- EXERCISE AIM -
When you give the entries again, keep every word as it stands and drop the pictures.

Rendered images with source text
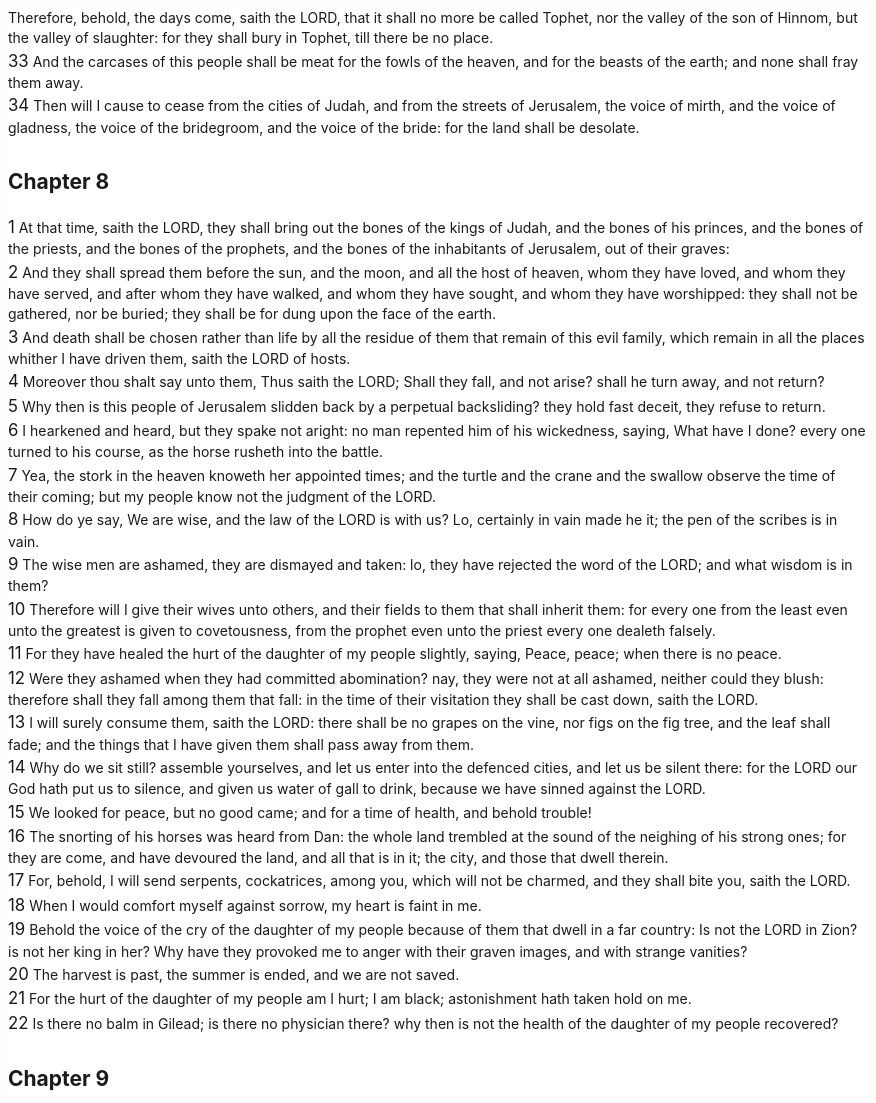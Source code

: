 Therefore, behold, the days come, saith the LORD, that it shall no more be called Tophet, nor the valley of the son of Hinnom, but the valley of slaughter: for they shall bury in Tophet, till there be no place. <br><span style="font-size:larger;">33</span>  And the carcases of this people shall be meat for the fowls of the heaven, and for the beasts of the earth; and none shall fray them away. <br><span style="font-size:larger;">34</span>  Then will I cause to cease from the cities of Judah, and from the streets of Jerusalem, the voice of mirth, and the voice of gladness, the voice of the bridegroom, and the voice of the bride: for the land shall be desolate. <br>
## Chapter 8
<span style="font-size:larger;">1</span>  At that time, saith the LORD, they shall bring out the bones of the kings of Judah, and the bones of his princes, and the bones of the priests, and the bones of the prophets, and the bones of the inhabitants of Jerusalem, out of their graves: <br><span style="font-size:larger;">2</span>  And they shall spread them before the sun, and the moon, and all the host of heaven, whom they have loved, and whom they have served, and after whom they have walked, and whom they have sought, and whom they have worshipped: they shall not be gathered, nor be buried; they shall be for dung upon the face of the earth. <br><span style="font-size:larger;">3</span>  And death shall be chosen rather than life by all the residue of them that remain of this evil family, which remain in all the places whither I have driven them, saith the LORD of hosts. <br><span style="font-size:larger;">4</span>  Moreover thou shalt say unto them, Thus saith the LORD; Shall they fall, and not arise? shall he turn away, and not return? <br><span style="font-size:larger;">5</span>  Why then is this people of Jerusalem slidden back by a perpetual backsliding? they hold fast deceit, they refuse to return. <br><span style="font-size:larger;">6</span>  I hearkened and heard, but they spake not aright: no man repented him of his wickedness, saying, What have I done? every one turned to his course, as the horse rusheth into the battle. <br><span style="font-size:larger;">7</span>  Yea, the stork in the heaven knoweth her appointed times; and the turtle and the crane and the swallow observe the time of their coming; but my people know not the judgment of the LORD. <br><span style="font-size:larger;">8</span>  How do ye say, We are wise, and the law of the LORD is with us? Lo, certainly in vain made he it; the pen of the scribes is in vain. <br><span style="font-size:larger;">9</span>  The wise men are ashamed, they are dismayed and taken: lo, they have rejected the word of the LORD; and what wisdom is in them? <br><span style="font-size:larger;">10</span>  Therefore will I give their wives unto others, and their fields to them that shall inherit them: for every one from the least even unto the greatest is given to covetousness, from the prophet even unto the priest every one dealeth falsely. <br><span style="font-size:larger;">11</span>  For they have healed the hurt of the daughter of my people slightly, saying, Peace, peace; when there is no peace. <br><span style="font-size:larger;">12</span>  Were they ashamed when they had committed abomination? nay, they were not at all ashamed, neither could they blush: therefore shall they fall among them that fall: in the time of their visitation they shall be cast down, saith the LORD.  <br><span style="font-size:larger;">13</span>  I will surely consume them, saith the LORD: there shall be no grapes on the vine, nor figs on the fig tree, and the leaf shall fade; and the things that I have given them shall pass away from them. <br><span style="font-size:larger;">14</span>  Why do we sit still? assemble yourselves, and let us enter into the defenced cities, and let us be silent there: for the LORD our God hath put us to silence, and given us water of gall to drink, because we have sinned against the LORD. <br><span style="font-size:larger;">15</span>  We looked for peace, but no good came; and for a time of health, and behold trouble! <br><span style="font-size:larger;">16</span>  The snorting of his horses was heard from Dan: the whole land trembled at the sound of the neighing of his strong ones; for they are come, and have devoured the land, and all that is in it; the city, and those that dwell therein. <br><span style="font-size:larger;">17</span>  For, behold, I will send serpents, cockatrices, among you, which will not be charmed, and they shall bite you, saith the LORD.  <br><span style="font-size:larger;">18</span>  When I would comfort myself against sorrow, my heart is faint in me. <br><span style="font-size:larger;">19</span>  Behold the voice of the cry of the daughter of my people because of them that dwell in a far country: Is not the LORD in Zion? is not her king in her? Why have they provoked me to anger with their graven images, and with strange vanities?  <br><span style="font-size:larger;">20</span>  The harvest is past, the summer is ended, and we are not saved.  <br><span style="font-size:larger;">21</span>  For the hurt of the daughter of my people am I hurt; I am black; astonishment hath taken hold on me. <br><span style="font-size:larger;">22</span>  Is there no balm in Gilead; is there no physician there? why then is not the health of the daughter of my people recovered? <br>
## Chapter 9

- RESULT OF THIS TASK -
Source code

: Therefore, behold, the days come, saith the LORD, that it shall no more be called Tophet, nor the valley of the son of Hinnom, but the valley of slaughter: for they shall bury in Tophet, till there be no place. <br><span style="font-size:larger;">33</span>  And the carcases of this people shall be meat for the fowls of the heaven, and for the beasts of the earth; and none shall fray them away. <br><span style="font-size:larger;">34</span>  Then will I cause to cease from the cities of Judah, and from the streets of Jerusalem, the voice of mirth, and the voice of gladness, the voice of the bridegroom, and the voice of the bride: for the land shall be desolate. <br>
## Chapter 8
<span style="font-size:larger;">1</span>  At that time, saith the LORD, they shall bring out the bones of the kings of Judah, and the bones of his princes, and the bones of the priests, and the bones of the prophets, and the bones of the inhabitants of Jerusalem, out of their graves: <br><span style="font-size:larger;">2</span>  And they shall spread them before the sun, and the moon, and all the host of heaven, whom they have loved, and whom they have served, and after whom they have walked, and whom they have sought, and whom they have worshipped: they shall not be gathered, nor be buried; they shall be for dung upon the face of the earth. <br><span style="font-size:larger;">3</span>  And death shall be chosen rather than life by all the residue of them that remain of this evil family, which remain in all the places whither I have driven them, saith the LORD of hosts. <br><span style="font-size:larger;">4</span>  Moreover thou shalt say unto them, Thus saith the LORD; Shall they fall, and not arise? shall he turn away, and not return? <br><span style="font-size:larger;">5</span>  Why then is this people of Jerusalem slidden back by a perpetual backsliding? they hold fast deceit, they refuse to return. <br><span style="font-size:larger;">6</span>  I hearkened and heard, but they spake not aright: no man repented him of his wickedness, saying, What have I done? every one turned to his course, as the horse rusheth into the battle. <br><span style="font-size:larger;">7</span>  Yea, the stork in the heaven knoweth her appointed times; and the turtle and the crane and the swallow observe the time of their coming; but my people know not the judgment of the LORD. <br><span style="font-size:larger;">8</span>  How do ye say, We are wise, and the law of the LORD is with us? Lo, certainly in vain made he it; the pen of the scribes is in vain. <br><span style="font-size:larger;">9</span>  The wise men are ashamed, they are dismayed and taken: lo, they have rejected the word of the LORD; and what wisdom is in them? <br><span style="font-size:larger;">10</span>  Therefore will I give their wives unto others, and their fields to them that shall inherit them: for every one from the least even unto the greatest is given to covetousness, from the prophet even unto the priest every one dealeth falsely. <br><span style="font-size:larger;">11</span>  For they have healed the hurt of the daughter of my people slightly, saying, Peace, peace; when there is no peace. <br><span style="font-size:larger;">12</span>  Were they ashamed when they had committed abomination? nay, they were not at all ashamed, neither could they blush: therefore shall they fall among them that fall: in the time of their visitation they shall be cast down, saith the LORD.  <br><span style="font-size:larger;">13</span>  I will surely consume them, saith the LORD: there shall be no grapes on the vine, nor figs on the fig tree, and the leaf shall fade; and the things that I have given them shall pass away from them. <br><span style="font-size:larger;">14</span>  Why do we sit still? assemble yourselves, and let us enter into the defenced cities, and let us be silent there: for the LORD our God hath put us to silence, and given us water of gall to drink, because we have sinned against the LORD. <br><span style="font-size:larger;">15</span>  We looked for peace, but no good came; and for a time of health, and behold trouble! <br><span style="font-size:larger;">16</span>  The snorting of his horses was heard from Dan: the whole land trembled at the sound of the neighing of his strong ones; for they are come, and have devoured the land, and all that is in it; the city, and those that dwell therein. <br><span style="font-size:larger;">17</span>  For, behold, I will send serpents, cockatrices, among you, which will not be charmed, and they shall bite you, saith the LORD.  <br><span style="font-size:larger;">18</span>  When I would comfort myself against sorrow, my heart is faint in me. <br><span style="font-size:larger;">19</span>  Behold the voice of the cry of the daughter of my people because of them that dwell in a far country: Is not the LORD in Zion? is not her king in her? Why have they provoked me to anger with their graven images, and with strange vanities?  <br><span style="font-size:larger;">20</span>  The harvest is past, the summer is ended, and we are not saved.  <br><span style="font-size:larger;">21</span>  For the hurt of the daughter of my people am I hurt; I am black; astonishment hath taken hold on me. <br><span style="font-size:larger;">22</span>  Is there no balm in Gilead; is there no physician there? why then is not the health of the daughter of my people recovered? <br>
## Chapter 9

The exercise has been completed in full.